Only the lines containing "import" belong in the answer; find them in the material below.

Segment Open

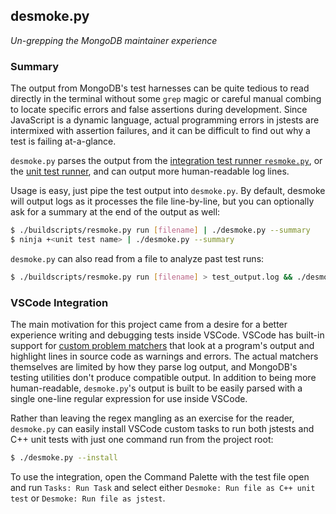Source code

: ## desmoke.py
*Un-grepping the MongoDB maintainer experience*

### Summary
The output from MongoDB's test harnesses can be quite tedious to read directly in the terminal without some `grep` magic or careful manual combing to locate specific errors and false assertions during development. Since JavaScript is a dynamic language, actual programming errors in jstests are intermixed with assertion failures, and it can be difficult to find out why a test is failing at-a-glance.

`desmoke.py` parses the output from the [integration test runner `resmoke.py`](https://github.com/mongodb/mongo/wiki/Test-The-Mongodb-Server#test-using-resmokepy), or the [unit test runner](https://github.com/mongodb/mongo/wiki/Test-The-Mongodb-Server#running-c-unit-tests), and can output more human-readable log lines.

Usage is easy, just pipe the test output into `desmoke.py`. By default, desmoke will output logs as it processes the file line-by-line, but you can optionally ask for a summary at the end of the output as well:

```bash
$ ./buildscripts/resmoke.py run [filename] | ./desmoke.py --summary
$ ninja +<unit test name> | ./desmoke.py --summary
```

`desmoke.py` can also read from a file to analyze past test runs:
```bash
$ ./buildscripts/resmoke.py run [filename] > test_output.log && ./desmoke.py --summary test_output.log
```

### VSCode Integration
The main motivation for this project came from a desire for a better experience writing and debugging tests inside VSCode. VSCode has built-in support for [custom problem matchers](https://code.visualstudio.com/docs/editor/tasks#_defining-a-problem-matcher) that look at a program's output and highlight lines in source code as warnings and errors. The actual matchers themselves are limited by how they parse log output, and MongoDB's testing utilities don't produce compatible output. In addition to being more human-readable, `desmoke.py`'s output is built to be easily parsed with a single one-line regular expression for use inside VSCode.

Rather than leaving the regex mangling as an exercise for the reader, `desmoke.py` can easily install VSCode custom tasks
to run both jstests and C++ unit tests with just one command run from the project root:

```bash
$ ./desmoke.py --install
```

To use the integration, open the Command Palette with the test file open and run `Tasks: Run Task` and select either `Desmoke: Run file as C++ unit test` or `Desmoke: Run file as jstest`.
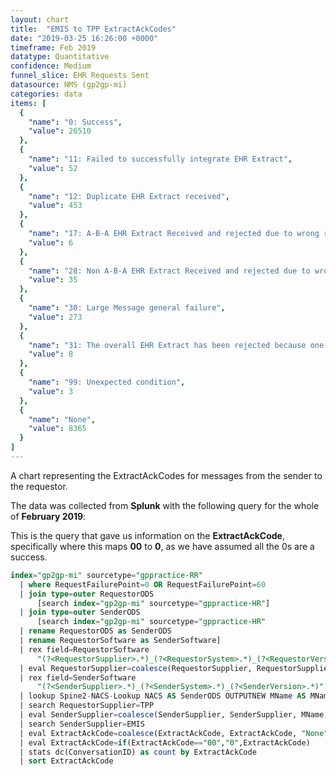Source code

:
 ```yaml
---
layout: chart
title:  "EMIS to TPP ExtractAckCodes"
date: "2019-03-25 16:26:00 +0000"
timeframe: Feb 2019
datatype: Quantitative
confidence: Medium
funnel_slice: EHR Requests Sent
datasource: NMS (gp2gp-mi)
categories: data
items: [
  {
    "name": "0: Success",
    "value": 26510
  },
  {
    "name": "11: Failed to successfully integrate EHR Extract",
    "value": 52
  },
  {
    "name": "12: Duplicate EHR Extract received",
    "value": 453
  },
  {
    "name": "17: A-B-A EHR Extract Received and rejected due to wrong record or wrong patient",
    "value": 6
  },
  {
    "name": "28: Non A-B-A EHR Extract Received and rejected due to wrong record or wrong patient",
    "value": 35
  },
  {
    "name": "30: Large Message general failure",
    "value": 273
  },
  {
    "name": "31: The overall EHR Extract has been rejected because one or more attachments via Large Messages were not received",
    "value": 8
  },
  {
    "name": "99: Unexpected condition",
    "value": 3
  },
  {
    "name": "None",
    "value": 8365
  }
]
---
```

A chart representing the ExtractAckCodes for messages from the sender to the requestor.

The data was collected from **Splunk** with the following query for the whole of **February 2019**:

This is the query that gave us information on the **ExtractAckCode**, specifically where this maps **00** to **0**, as we have assumed all the 0s are a success.
```sql
index="gp2gp-mi" sourcetype="gppractice-RR"     
  | where RequestFailurePoint=0 OR RequestFailurePoint=60      
  | join type=outer RequestorODS
      [search index="gp2gp-mi" sourcetype="gppractice-HR"]      
  | join type=outer SenderODS          
      [search index="gp2gp-mi" sourcetype="gppractice-HR"            
  | rename RequestorODS as SenderODS            
  | rename RequestorSoftware as SenderSoftware]     
  | rex field=RequestorSoftware        
      "(?<RequestorSupplier>.*)_(?<RequestorSystem>.*)_(?<RequestorVersion>.*)"     
  | eval RequestorSupplier=coalesce(RequestorSupplier, RequestorSupplier, "Unknown")     
  | rex field=SenderSoftware        
      "(?<SenderSupplier>.*)_(?<SenderSystem>.*)_(?<SenderVersion>.*)"     
  | lookup Spine2-NACS-Lookup NACS AS SenderODS OUTPUTNEW MName AS MName     
  | search RequestorSupplier=TPP 
  | eval SenderSupplier=coalesce(SenderSupplier, SenderSupplier, MName, MName, "Unknown")     
  | search SenderSupplier=EMIS 
  | eval ExtractAckCode=coalesce(ExtractAckCode, ExtractAckCode, "None")
  | eval ExtractAckCode=if(ExtractAckCode=="00","0",ExtractAckCode)
  | stats dc(ConversationID) as count by ExtractAckCode 
  | sort ExtractAckCode
```
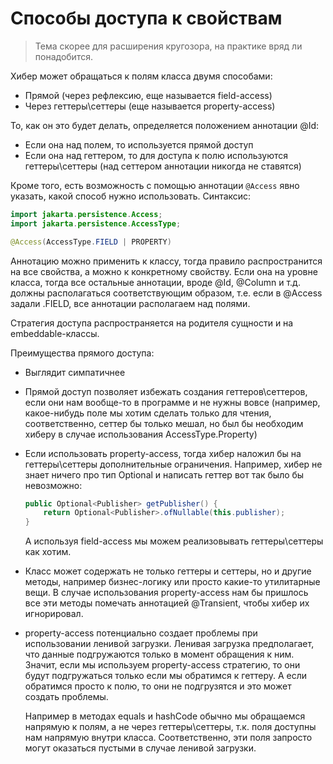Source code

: # Способы доступа к свойствам

> Тема скорее для расширения кругозора, на практике вряд ли понадобится.

Хибер может обращаться к полям класса двумя способами:

* Прямой (через рефлексию, еще называется field-access)
* Через геттеры\сеттеры (еще называется property-access)

То, как он это будет делать, определяется положением аннотации @Id:

* Если она над полем, то используется прямой доступ
* Если она над геттером, то для доступа к полю используются геттеры\сеттеры (над сеттером аннотации никогда не ставятся)

Кроме того, есть возможность с помощью аннотации `@Access` явно указать, какой способ нужно использовать. Синтаксис:

```java
import jakarta.persistence.Access;
import jakarta.persistence.AccessType;

@Access(AccessType.FIELD | PROPERTY)
```

Аннотацию можно применить к классу, тогда правило распространится на все свойства, а можно к конкретному свойству. Если она на уровне класса, тогда все остальные аннотации, вроде @Id, @Column и т.д. должны располагаться соответствующим образом, т.е. если в @Access задали .FIELD, все аннотации располагаем над полями.

Стратегия доступа распространяется на родителя сущности и на embeddable-классы.

Преимущества прямого доступа:

* Выглядит симпатичнее

* Прямой доступ позволяет избежать создания геттеров\сеттеров, если они нам вообще-то в программе и не нужны вовсе (например, какое-нибудь поле мы хотим сделать только для чтения, соответственно, сеттер бы только мешал, но был бы необходим хиберу в случае использования AccessType.Property)

* Если использовать property-access, тогда хибер наложил бы на геттеры\сеттеры дополнительные ограничения. Например, хибер не знает ничего про тип Optional и написать геттер вот так было бы невозможно:

  ```java
  public Optional<Publisher> getPublisher() {
      return Optional<Publisher>.ofNullable(this.publisher);
  }
  ```

  А используя field-access мы можем реализовывать геттеры\сеттеры как хотим.

* Класс может содержать не только геттеры и сеттеры, но и другие методы, например бизнес-логику или просто какие-то утилитарные вещи. В случае использования property-access нам бы пришлось все эти методы помечать аннотацией @Transient, чтобы хибер их игнорировал.

* property-access потенциально создает проблемы при использовании ленивой загрузки. Ленивая загрузка предполагает, что данные подгружаются только в момент обращения к ним. Значит, если мы используем property-access стратегию, то они будут подгружаться только если мы обратимся к геттеру. А если обратимся просто к полю, то они не подгрузятся и это может создать проблемы.

  Например в методах equals и hashCode обычно мы обращаемся напрямую к полям, а не через геттеры\сеттеры, т.к. поля доступны нам напрямую внутри класса. Соответственно, эти поля запросто могут оказаться пустыми в случае ленивой загрузки.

Segment Closed

* Answer area
import jakarta.persistence.Access;
import jakarta.persistence.AccessType;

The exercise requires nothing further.